INPUT DATA =

☆ ☆ ☆

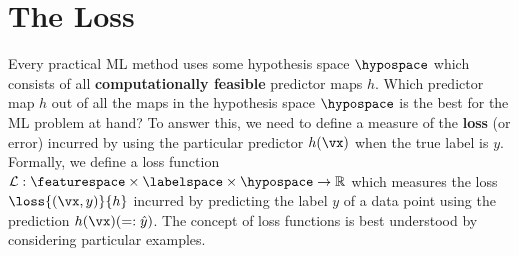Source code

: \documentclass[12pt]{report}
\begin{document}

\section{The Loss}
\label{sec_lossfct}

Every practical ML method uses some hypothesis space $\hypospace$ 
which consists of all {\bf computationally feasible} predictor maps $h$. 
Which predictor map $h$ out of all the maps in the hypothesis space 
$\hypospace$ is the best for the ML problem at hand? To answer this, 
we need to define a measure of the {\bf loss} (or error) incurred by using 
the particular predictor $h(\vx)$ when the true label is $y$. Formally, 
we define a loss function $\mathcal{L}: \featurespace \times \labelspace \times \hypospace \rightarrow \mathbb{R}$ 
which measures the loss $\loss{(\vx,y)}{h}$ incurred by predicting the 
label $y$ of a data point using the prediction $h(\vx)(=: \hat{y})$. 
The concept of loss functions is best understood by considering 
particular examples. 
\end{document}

☆ ☆ ☆

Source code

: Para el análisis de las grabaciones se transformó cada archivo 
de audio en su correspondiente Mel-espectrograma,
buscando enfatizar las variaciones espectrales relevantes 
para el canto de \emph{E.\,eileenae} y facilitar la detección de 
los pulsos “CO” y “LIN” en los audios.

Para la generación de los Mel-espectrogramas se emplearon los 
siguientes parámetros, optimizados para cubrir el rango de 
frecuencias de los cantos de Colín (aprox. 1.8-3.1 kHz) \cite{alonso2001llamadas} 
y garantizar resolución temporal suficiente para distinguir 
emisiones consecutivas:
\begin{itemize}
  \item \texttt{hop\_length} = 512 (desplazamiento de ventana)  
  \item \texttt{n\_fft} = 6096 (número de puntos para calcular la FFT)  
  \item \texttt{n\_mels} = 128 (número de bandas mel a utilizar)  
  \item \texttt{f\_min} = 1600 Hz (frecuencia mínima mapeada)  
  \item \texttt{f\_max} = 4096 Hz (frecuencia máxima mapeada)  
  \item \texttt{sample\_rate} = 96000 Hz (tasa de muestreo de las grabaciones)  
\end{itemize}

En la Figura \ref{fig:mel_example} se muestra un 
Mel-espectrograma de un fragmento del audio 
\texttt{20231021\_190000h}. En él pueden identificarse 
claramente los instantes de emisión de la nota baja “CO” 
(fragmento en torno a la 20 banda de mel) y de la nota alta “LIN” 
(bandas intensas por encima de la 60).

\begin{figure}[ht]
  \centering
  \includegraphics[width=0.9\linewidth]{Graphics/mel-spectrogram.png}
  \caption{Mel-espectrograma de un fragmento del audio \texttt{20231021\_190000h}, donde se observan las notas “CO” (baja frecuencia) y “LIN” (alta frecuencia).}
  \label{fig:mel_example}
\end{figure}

☆ ☆ ☆

WHAT IS REQUIRED = Look above for the line holding "transformó cada archivo", then set down exactly that line and every line after it up to and including the line holding "Para la generación", with nothing else.

EXERCISE RESPONSE =
: Para el análisis de las grabaciones se transformó cada archivo 
de audio en su correspondiente Mel-espectrograma,
buscando enfatizar las variaciones espectrales relevantes 
para el canto de \emph{E.\,eileenae} y facilitar la detección de 
los pulsos “CO” y “LIN” en los audios.

Para la generación de los Mel-espectrogramas se emplearon los 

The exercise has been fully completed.